§ EXERCISE REQUIREMENTS: The line containing "The final difficulty" marks the end: quote every line from the start of the records below through it, word for word.

§ Saved data entries:
____

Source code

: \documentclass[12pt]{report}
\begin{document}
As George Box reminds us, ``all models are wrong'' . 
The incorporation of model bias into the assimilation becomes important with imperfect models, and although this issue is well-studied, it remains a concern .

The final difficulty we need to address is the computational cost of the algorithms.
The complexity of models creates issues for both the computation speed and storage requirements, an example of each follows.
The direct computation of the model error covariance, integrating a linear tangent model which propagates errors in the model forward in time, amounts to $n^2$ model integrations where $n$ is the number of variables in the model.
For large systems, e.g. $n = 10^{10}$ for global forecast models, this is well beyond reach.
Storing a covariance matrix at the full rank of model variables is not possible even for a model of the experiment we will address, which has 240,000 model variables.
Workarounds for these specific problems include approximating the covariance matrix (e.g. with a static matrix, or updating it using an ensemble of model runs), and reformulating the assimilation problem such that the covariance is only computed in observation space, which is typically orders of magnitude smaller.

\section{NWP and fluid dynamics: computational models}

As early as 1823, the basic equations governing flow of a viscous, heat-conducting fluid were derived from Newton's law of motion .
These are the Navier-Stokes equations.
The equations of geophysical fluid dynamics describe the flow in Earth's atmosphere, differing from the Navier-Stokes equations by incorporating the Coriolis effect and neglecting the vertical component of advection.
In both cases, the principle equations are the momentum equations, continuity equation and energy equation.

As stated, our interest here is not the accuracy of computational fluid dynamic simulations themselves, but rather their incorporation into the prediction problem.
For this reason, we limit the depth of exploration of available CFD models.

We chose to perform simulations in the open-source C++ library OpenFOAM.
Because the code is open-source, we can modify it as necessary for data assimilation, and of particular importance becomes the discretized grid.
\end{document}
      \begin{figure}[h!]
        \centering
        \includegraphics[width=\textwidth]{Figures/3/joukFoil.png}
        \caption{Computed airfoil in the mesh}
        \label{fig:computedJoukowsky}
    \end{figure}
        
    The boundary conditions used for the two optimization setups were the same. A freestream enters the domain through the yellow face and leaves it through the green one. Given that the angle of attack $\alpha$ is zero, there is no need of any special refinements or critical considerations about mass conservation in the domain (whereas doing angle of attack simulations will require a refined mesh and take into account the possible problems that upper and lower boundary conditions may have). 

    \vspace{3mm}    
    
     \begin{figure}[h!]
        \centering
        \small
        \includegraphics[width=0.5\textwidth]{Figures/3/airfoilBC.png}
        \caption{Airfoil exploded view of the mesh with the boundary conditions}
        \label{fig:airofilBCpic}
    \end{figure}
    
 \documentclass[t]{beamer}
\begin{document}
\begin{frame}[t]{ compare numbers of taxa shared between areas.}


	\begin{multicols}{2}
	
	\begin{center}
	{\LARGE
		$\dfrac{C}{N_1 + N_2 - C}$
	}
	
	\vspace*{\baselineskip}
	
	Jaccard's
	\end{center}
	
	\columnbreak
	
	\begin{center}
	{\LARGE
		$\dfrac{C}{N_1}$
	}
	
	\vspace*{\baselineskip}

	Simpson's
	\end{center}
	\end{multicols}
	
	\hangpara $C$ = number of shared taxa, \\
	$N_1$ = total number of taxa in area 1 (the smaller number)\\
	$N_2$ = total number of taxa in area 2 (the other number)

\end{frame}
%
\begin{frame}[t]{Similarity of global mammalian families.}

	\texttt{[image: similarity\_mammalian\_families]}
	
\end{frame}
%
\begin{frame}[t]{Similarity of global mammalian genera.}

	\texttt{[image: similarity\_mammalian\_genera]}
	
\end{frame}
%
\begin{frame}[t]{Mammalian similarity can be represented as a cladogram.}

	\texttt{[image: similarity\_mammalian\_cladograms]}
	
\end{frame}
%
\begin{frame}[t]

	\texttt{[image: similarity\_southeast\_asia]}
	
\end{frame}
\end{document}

____

§ PROBLEM SOLUTION:
Source code

: \documentclass[12pt]{report}
\begin{document}
As George Box reminds us, ``all models are wrong'' . 
The incorporation of model bias into the assimilation becomes important with imperfect models, and although this issue is well-studied, it remains a concern .

The final difficulty we need to address is the computational cost of the algorithms.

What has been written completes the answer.